Parmi l’ensemble des populations méditerranéennes de l’Antiquité, les Étrusques sont encore aujourd’hui quasi inconnus du grand public. Le Musée de la Romanité à Nîmes met en évidence l’apport de cette civilisation hédoniste et raffinée (1). 

Couvercle cinéraire figure femme

Du IXe au Ier siècle av. J.-C., les Étrusques, qui occupaient le centre de l’Italie (Toscane, Ombrie, Latium), furent un des peuples majeurs de la Méditerranée occidentale. Pourtant, bien des aspects de leur culture restent encore inconnus par le petit nombre de textes parvenus jusqu’à nous, des épitaphes pour l’essentiel, dont le sens continue de nous échapper. 

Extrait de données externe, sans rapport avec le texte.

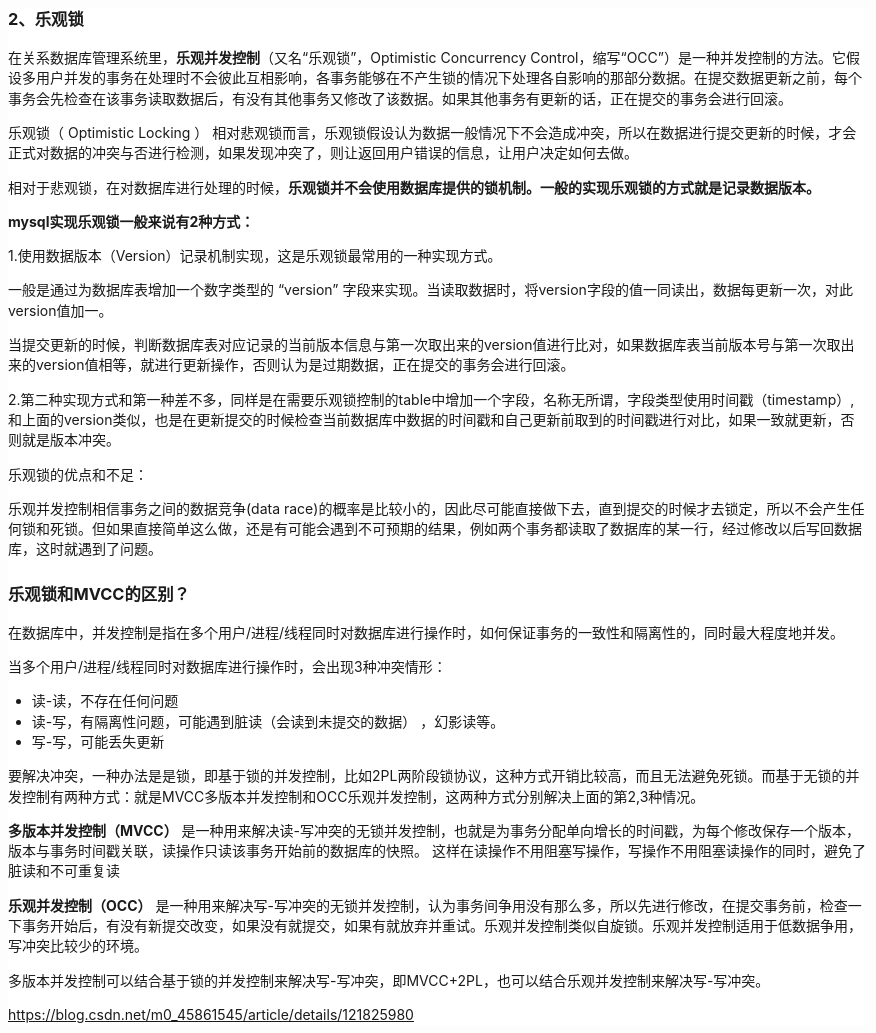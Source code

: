### 2、乐观锁
在关系数据库管理系统里，**乐观并发控制**（又名“乐观锁”，Optimistic Concurrency Control，缩写“OCC”）是一种并发控制的方法。它假设多用户并发的事务在处理时不会彼此互相影响，各事务能够在不产生锁的情况下处理各自影响的那部分数据。在提交数据更新之前，每个事务会先检查在该事务读取数据后，有没有其他事务又修改了该数据。如果其他事务有更新的话，正在提交的事务会进行回滚。

乐观锁（ Optimistic Locking ） 相对悲观锁而言，乐观锁假设认为数据一般情况下不会造成冲突，所以在数据进行提交更新的时候，才会正式对数据的冲突与否进行检测，如果发现冲突了，则让返回用户错误的信息，让用户决定如何去做。

相对于悲观锁，在对数据库进行处理的时候，**乐观锁并不会使用数据库提供的锁机制。一般的实现乐观锁的方式就是记录数据版本。**

**mysql实现乐观锁一般来说有2种方式：**

1.使用数据版本（Version）记录机制实现，这是乐观锁最常用的一种实现方式。

一般是通过为数据库表增加一个数字类型的 “version” 字段来实现。当读取数据时，将version字段的值一同读出，数据每更新一次，对此version值加一。

当提交更新的时候，判断数据库表对应记录的当前版本信息与第一次取出来的version值进行比对，如果数据库表当前版本号与第一次取出来的version值相等，就进行更新操作，否则认为是过期数据，正在提交的事务会进行回滚。

2.第二种实现方式和第一种差不多，同样是在需要乐观锁控制的table中增加一个字段，名称无所谓，字段类型使用时间戳（timestamp）, 和上面的version类似，也是在更新提交的时候检查当前数据库中数据的时间戳和自己更新前取到的时间戳进行对比，如果一致就更新，否则就是版本冲突。

乐观锁的优点和不足：

乐观并发控制相信事务之间的数据竞争(data race)的概率是比较小的，因此尽可能直接做下去，直到提交的时候才去锁定，所以不会产生任何锁和死锁。但如果直接简单这么做，还是有可能会遇到不可预期的结果，例如两个事务都读取了数据库的某一行，经过修改以后写回数据库，这时就遇到了问题。

### 乐观锁和MVCC的区别？
在数据库中，并发控制是指在多个用户/进程/线程同时对数据库进行操作时，如何保证事务的一致性和隔离性的，同时最大程度地并发。

当多个用户/进程/线程同时对数据库进行操作时，会出现3种冲突情形：

* 读-读，不存在任何问题
* 读-写，有隔离性问题，可能遇到脏读（会读到未提交的数据） ，幻影读等。
* 写-写，可能丢失更新

要解决冲突，一种办法是是锁，即基于锁的并发控制，比如2PL两阶段锁协议，这种方式开销比较高，而且无法避免死锁。而基于无锁的并发控制有两种方式：就是MVCC多版本并发控制和OCC乐观并发控制，这两种方式分别解决上面的第2,3种情况。

**多版本并发控制（MVCC）** 是一种用来解决读-写冲突的无锁并发控制，也就是为事务分配单向增长的时间戳，为每个修改保存一个版本，版本与事务时间戳关联，读操作只读该事务开始前的数据库的快照。 这样在读操作不用阻塞写操作，写操作不用阻塞读操作的同时，避免了脏读和不可重复读

**乐观并发控制（OCC）** 是一种用来解决写-写冲突的无锁并发控制，认为事务间争用没有那么多，所以先进行修改，在提交事务前，检查一下事务开始后，有没有新提交改变，如果没有就提交，如果有就放弃并重试。乐观并发控制类似自旋锁。乐观并发控制适用于低数据争用，写冲突比较少的环境。

多版本并发控制可以结合基于锁的并发控制来解决写-写冲突，即MVCC+2PL，也可以结合乐观并发控制来解决写-写冲突。

https://blog.csdn.net/m0_45861545/article/details/121825980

Les Étrusques dans la Méditerranée

Les Romains les appelaient « Etrusci », les Grecs « Tyrrhenoi » (tyrrhéniens) eux-mêmes s’appelaient « Rasenna », et leurs origines sont controversées depuis l’Antiquité, d’autant que leur langue reste très mystérieuse. Hérodote estimait qu’il s’agissait de Lydiens qui auraient fui la famine et, guidés par Tyrrhénos, fils du roi de Lydie, auraient pris le nom de Tyrrhéniens. Des indices récents semblent justifier cette théorie.

Les Étrusques occupent un vaste territoire qui comprend la Toscane, le nord du Latium, une partie de l’Ombrie, la Campanie et la Plaine du Po. Ils atteignent la Corse et les centres côtiers de la Gaule méridionale (2) et même les côtes ibériques.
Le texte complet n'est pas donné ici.